Instructions to follow
Having found the line that contains "这跟掌机有毛关系，不就是无论如何不能掉帧的要求么？", please retype only it and every line after it up to the end of the entries, exactly as written.

Dataset entries:
::::::

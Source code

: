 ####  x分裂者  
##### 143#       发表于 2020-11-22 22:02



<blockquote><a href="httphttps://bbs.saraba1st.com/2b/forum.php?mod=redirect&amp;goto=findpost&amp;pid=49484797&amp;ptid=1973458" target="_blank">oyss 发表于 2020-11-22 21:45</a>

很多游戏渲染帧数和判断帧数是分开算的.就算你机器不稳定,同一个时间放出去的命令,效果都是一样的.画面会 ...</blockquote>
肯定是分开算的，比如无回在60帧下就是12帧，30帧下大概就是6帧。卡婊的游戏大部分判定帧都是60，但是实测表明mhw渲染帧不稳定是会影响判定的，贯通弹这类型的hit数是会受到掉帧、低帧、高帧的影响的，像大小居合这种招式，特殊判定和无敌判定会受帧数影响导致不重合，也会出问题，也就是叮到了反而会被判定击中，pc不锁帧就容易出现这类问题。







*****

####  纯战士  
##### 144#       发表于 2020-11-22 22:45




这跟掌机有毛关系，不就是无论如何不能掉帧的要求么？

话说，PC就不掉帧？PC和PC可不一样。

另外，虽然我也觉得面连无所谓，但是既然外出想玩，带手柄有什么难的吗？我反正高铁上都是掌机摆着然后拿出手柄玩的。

::::::

Written solution
这跟掌机有毛关系，不就是无论如何不能掉帧的要求么？

话说，PC就不掉帧？PC和PC可不一样。

另外，虽然我也觉得面连无所谓，但是既然外出想玩，带手柄有什么难的吗？我反正高铁上都是掌机摆着然后拿出手柄玩的。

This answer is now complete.